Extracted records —
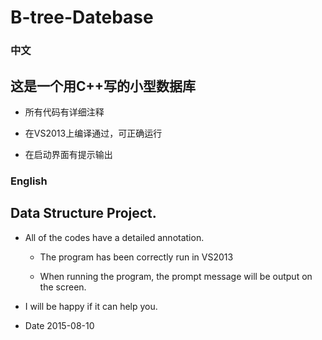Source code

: # B-tree-Datebase

### 中文
这是一个用C++写的小型数据库
----------------------
* 所有代码有详细注释

* 在VS2013上编译通过，可正确运行

* 在启动界面有提示输出

### English

Data Structure Project. 
----------------------
* All of the codes have a detailed annotation.

    * The program has been correctly run in VS2013

    * When running the program, the prompt message will be output on the screen.

* I will be happy if it can help you.

*  Date 2015-08-10
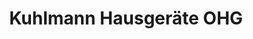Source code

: ---
title: "Kuhlmann Hausgeräte OHG"
url: /rinteln/kuhlmann-hausgeraete-ohg/
shop: Haushaltsgeräte
---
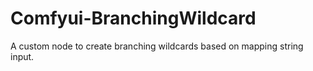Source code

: # Comfyui-BranchingWildcard
A custom node to create branching wildcards based on mapping string input.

Task directions — All lines above that contain "will" are required in the answer.

Your solution —
    * When running the program, the prompt message will be output on the screen.
* I will be happy if it can help you.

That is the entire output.